Across the listing that follows, establish how many lines contain the string "Calculate" and provide that number by itself.

────────

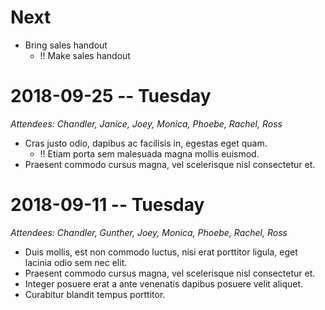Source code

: # Next
- Bring sales handout
  - !! Make sales handout

# 2018-09-25 -- Tuesday
*Attendees: Chandler, Janice, Joey, Monica, Phoebe, Rachel, Ross*
- Cras justo odio, dapibus ac facilisis in, egestas eget quam.
  - !! Etiam porta sem malesuada magna mollis euismod.
- Praesent commodo cursus magna, vel scelerisque nisl consectetur et.

# 2018-09-11 -- Tuesday
*Attendees: Chandler, Gunther, Joey, Monica, Phoebe, Rachel, Ross*
- Duis mollis, est non commodo luctus, nisi erat porttitor ligula, eget lacinia odio sem nec elit.
- Praesent commodo cursus magna, vel scelerisque nisl consectetur et.
- Integer posuere erat a ante venenatis dapibus posuere velit aliquet.
- Curabitur blandit tempus porttitor.
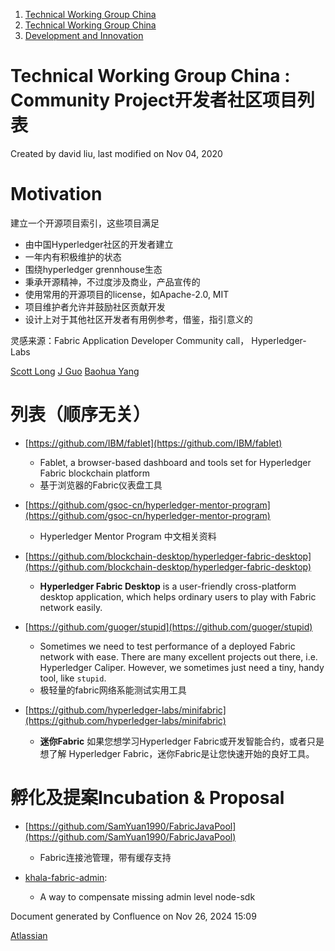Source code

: 1. [Technical Working Group China](index.html)
2. [Technical Working Group China](Technical-Working-Group-China_22151170.html)
3. [Development and Innovation](Development-and-Innovation_22151239.html)

# Technical Working Group China : Community Project开发者社区项目列表

Created by david liu, last modified on Nov 04, 2020

# Motivation

建立一个开源项目索引，这些项目满足

- 由中国Hyperledger社区的开发者建立
- 一年内有积极维护的状态
- 围绕hyperledger grennhouse生态
- 秉承开源精神，不过度涉及商业，产品宣传的
- 使用常用的开源项目的license，如Apache-2.0, MIT
- 项目维护者允许并鼓励社区贡献开发
- 设计上对于其他社区开发者有用例参考，借鉴，指引意义的

灵感来源：Fabric Application Developer Community call， Hyperledger-Labs

[Scott Long](https://lf-hyperledger.atlassian.net/wiki/people/712020:d1bf34a5-5759-4945-8433-6da36f1c6870?ref=confluence) [J Guo](https://lf-hyperledger.atlassian.net/wiki/people/70121:6a297646-8eaf-48bb-afd9-76ce748a10eb?ref=confluence) [Baohua Yang](https://lf-hyperledger.atlassian.net/wiki/people/557058:17d87dbf-05fe-4c1b-84cf-fd69f7fcbb20?ref=confluence)

# 列表（顺序无关）

- [https://github.com/IBM/fablet](https://github.com/IBM/fablet)
  
  - Fablet, a browser-based dashboard and tools set for Hyperledger Fabric blockchain platform
  - 基于浏览器的Fabric仪表盘工具
- [https://github.com/gsoc-cn/hyperledger-mentor-program](https://github.com/gsoc-cn/hyperledger-mentor-program)
  
  - Hyperledger Mentor Program 中文相关资料
- [https://github.com/blockchain-desktop/hyperledger-fabric-desktop](https://github.com/blockchain-desktop/hyperledger-fabric-desktop)
  
  - **Hyperledger Fabric Desktop** is a user-friendly cross-platform desktop application, which helps ordinary users to play with Fabric network easily.
- [https://github.com/guoger/stupid](https://github.com/guoger/stupid)
  
  - Sometimes we need to test performance of a deployed Fabric network with ease. There are many excellent projects out there, i.e. Hyperledger Caliper. However, we sometimes just need a tiny, handy tool, like `stupid`.
  - 极轻量的fabric网络系能测试实用工具
- [https://github.com/hyperledger-labs/minifabric](https://github.com/hyperledger-labs/minifabric)
  
  - **迷你Fabric** 如果您想学习Hyperledger Fabric或开发智能合约，或者只是想了解 Hyperledger Fabric，迷你Fabric是让您快速开始的良好工具。

# 孵化及提案Incubation &amp; Proposal

- [https://github.com/SamYuan1990/FabricJavaPool](https://github.com/SamYuan1990/FabricJavaPool)
  
  - Fabric连接池管理，带有缓存支持
- [khala-fabric-admin](https://github.com/davidkhala/fabric-common/tree/master/nodejs/admin):
  
  - A way to compensate missing admin level node-sdk

Document generated by Confluence on Nov 26, 2024 15:09

[Atlassian](http://www.atlassian.com/)
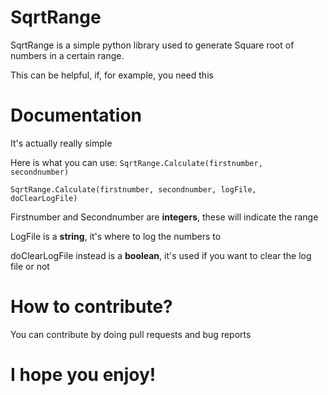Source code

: # SqrtRange


SqrtRange is a simple python library used to generate Square root of numbers in a certain range.

This can be helpful, if, for example, you need this


# Documentation
It's actually really simple

Here is what you can use:
`SqrtRange.Calculate(firstnumber, secondnumber)`

`SqrtRange.Calculate(firstnumber, secondnumber, logFile, doClearLogFile)`

Firstnumber and Secondnumber are **integers**, these will indicate the range

LogFile is a **string**, it's where to log the numbers to

doClearLogFile instead is a **boolean**, it's used if you want to clear the log file or not

# How to contribute?
You can contribute by doing pull requests and bug reports

# I hope you enjoy!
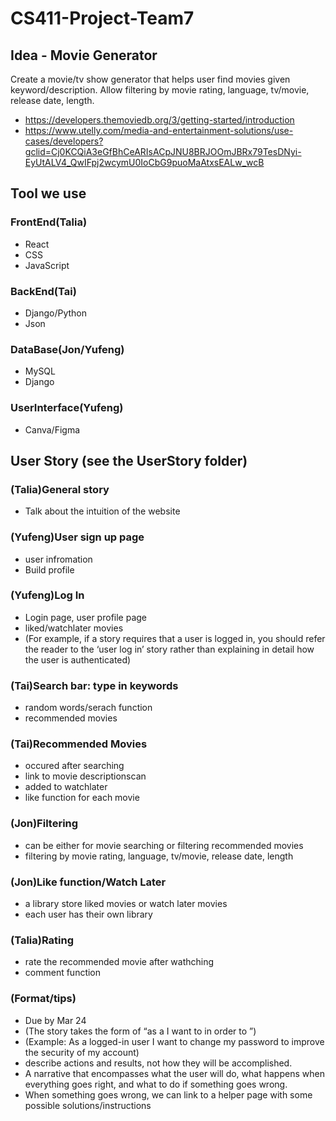 # CS411-Project-Team7

## Idea - Movie Generator

Create a movie/tv show generator that helps user find movies given keyword/description. Allow filtering by movie rating, language, tv/movie, release date, length.
* https://developers.themoviedb.org/3/getting-started/introduction
* https://www.utelly.com/media-and-entertainment-solutions/use-cases/developers?gclid=Cj0KCQiA3eGfBhCeARIsACpJNU8BRJOOmJBRx79TesDNyi-EyUtALV4_QwIFpj2wcymU0IoCbG9puoMaAtxsEALw_wcB

## Tool we use

### FrontEnd(Talia)
* React
* CSS
* JavaScript

### BackEnd(Tai)
* Django/Python
* Json

### DataBase(Jon/Yufeng)
* MySQL
* Django

### UserInterface(Yufeng)
* Canva/Figma

## User Story (see the UserStory folder)

### (Talia)General story
 * Talk about the intuition of the website

### (Yufeng)User sign up page
 * user infromation
 * Build profile

### (Yufeng)Log In 
 * Login page, user profile page 
 * liked/watchlater movies
 * (For example, if a story requires that a user is logged in, you should refer the reader to the ‘user log in’ story rather than explaining in detail how the user is authenticated)

### (Tai)Search bar: type in keywords
 * random words/serach function 
 * recommended movies 

### (Tai)Recommended Movies
 * occured after searching
 * link to movie descriptionscan
 * added to watchlater
 * like function for each movie

### (Jon)Filtering
 * can be either for movie searching or filtering recommended movies
 * filtering by movie rating, language, tv/movie, release date, length

### (Jon)Like function/Watch Later
 * a library store liked movies or watch later movies
 * each user has their own library

### (Talia)Rating
 * rate the recommended movie after wathching 
 * comment function 

### (Format/tips)
 * Due by Mar 24
 * (The story takes the form of “as a I want to in order to ”)
 * (Example: As a logged-in user I want to change my password to improve the security of my account)
 * describe actions and results, not how they will be accomplished.
 * A narrative that encompasses what the user will do, what happens when everything goes right, and what to do if something goes wrong.
  * When something goes wrong, we can link to a helper page with some possible solutions/instructions

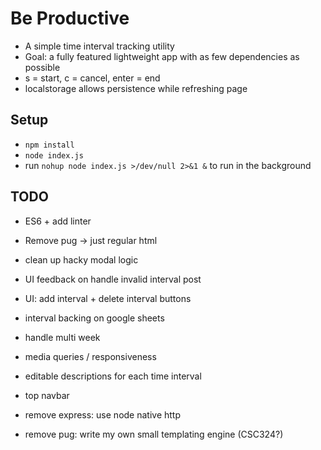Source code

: # Be Productive
- A simple time interval tracking utility
- Goal: a fully featured lightweight app with as few dependencies as possible
- s = start, c = cancel, enter = end
- localstorage allows persistence while refreshing page

## Setup
- `npm install`
- `node index.js`
- run `nohup node index.js >/dev/null 2>&1 &` to run in the background

## TODO
- ES6 + add linter
- Remove pug -> just regular html
- clean up hacky modal logic
- UI feedback on handle invalid interval post
- UI: add interval + delete interval buttons
- interval backing on google sheets
- handle multi week

- media queries / responsiveness
- editable descriptions for each time interval
- top navbar
- remove express: use node native http
- remove pug: write my own small templating engine (CSC324?)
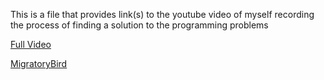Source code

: This is a file that provides link(s) to the youtube video of myself recording the process of finding a solution to the programming problems

[Full Video](https://youtu.be/DOA6WEgwrLE)


[MigratoryBird](https://youtu.be/DOA6WEgwrLE?t=2563)
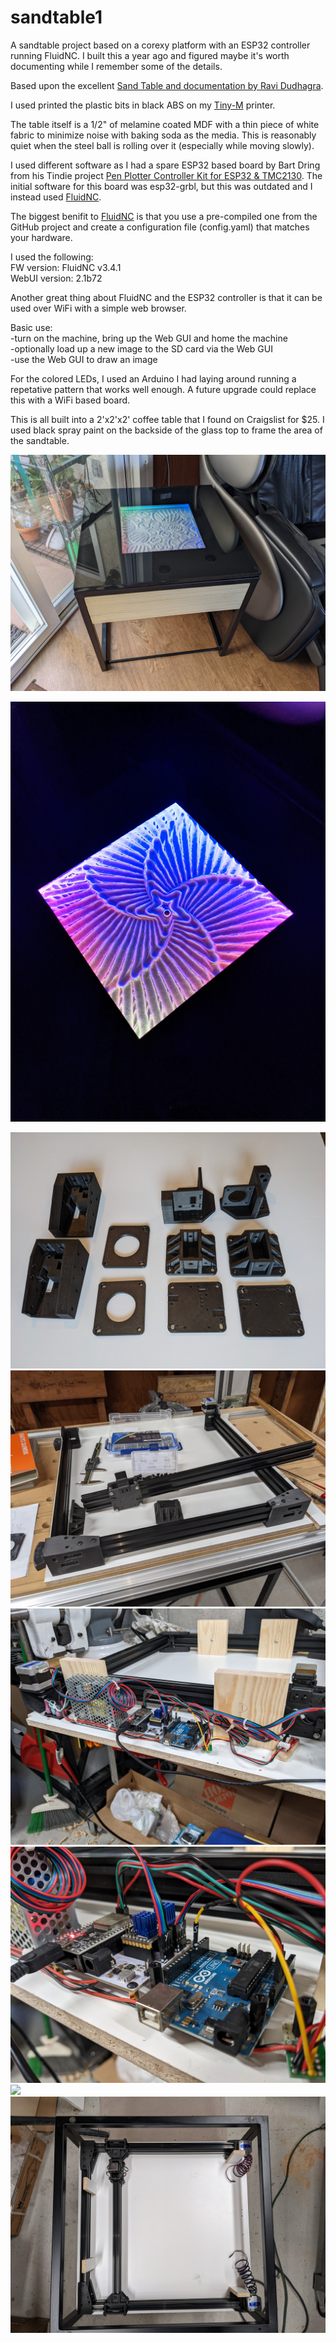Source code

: # sandtable1
A sandtable project based on a corexy platform with an ESP32 controller running FluidNC.  I built this a year ago and figured maybe it's worth documenting
while I remember some of the details.

Based upon the excellent [Sand Table and documentation by Ravi Dudhagra](https://github.com/rdudhagra/Sand-Table).

I used printed the plastic bits in black ABS on my [Tiny-M](https://github.com/mark-hoy/tiny-m-build/) printer.

The table itself is a 1/2" of melamine coated MDF with a thin piece of white fabric to minimize noise with baking soda as the media. 
This is reasonably quiet when the steel ball is rolling over it (especially while moving slowly).

I used different software as I had a spare ESP32 based board by Bart Dring from his Tindie project [Pen Plotter Controller Kit for ESP32 & TMC2130](https://www.tindie.com/products/33366583/pen-plotter-controller-for-esp32-tmc2130-v2/).
The initial software for this board was esp32-grbl, but this was outdated and I instead used [FluidNC](https://github.com/bdring/FluidNC). 

The biggest benifit to [FluidNC](https://github.com/bdring/FluidNC) is that you use a pre-compiled one from the GitHub project and create a configuration file (config.yaml) that matches your hardware.

I used the following:  
FW version: FluidNC v3.4.1  
WebUI version: 2.1b72  

Another great thing about FluidNC and the ESP32 controller is that it can be used over WiFi with a simple web browser.

Basic use:  
-turn on the machine, bring up the Web GUI and home the machine  
-optionally load up a new image to the SD card via the Web GUI  
-use the Web GUI to draw an image  

For the colored LEDs, I used an Arduino I had laying around running a repetative pattern that works well enough. A future upgrade could replace this with a WiFi based board. 

This is all built into a 2'x2'x2' coffee table that I found on Craigslist for $25. I used black spray paint on the backside of the glass top to frame the area of the sandtable.

![](images/sandtable-final.jpg)

![Sample Image](images/star-image.jpg)

![](images/plastic-printed.jpg)
![](images/building.jpg)
![](images/construction-layout.jpg)
![](images/controllers.jpg)
![](images/side-vew-corexy.jpg)
![](images/top-view-corexy.jpg)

────────

> **Exercise answer**
2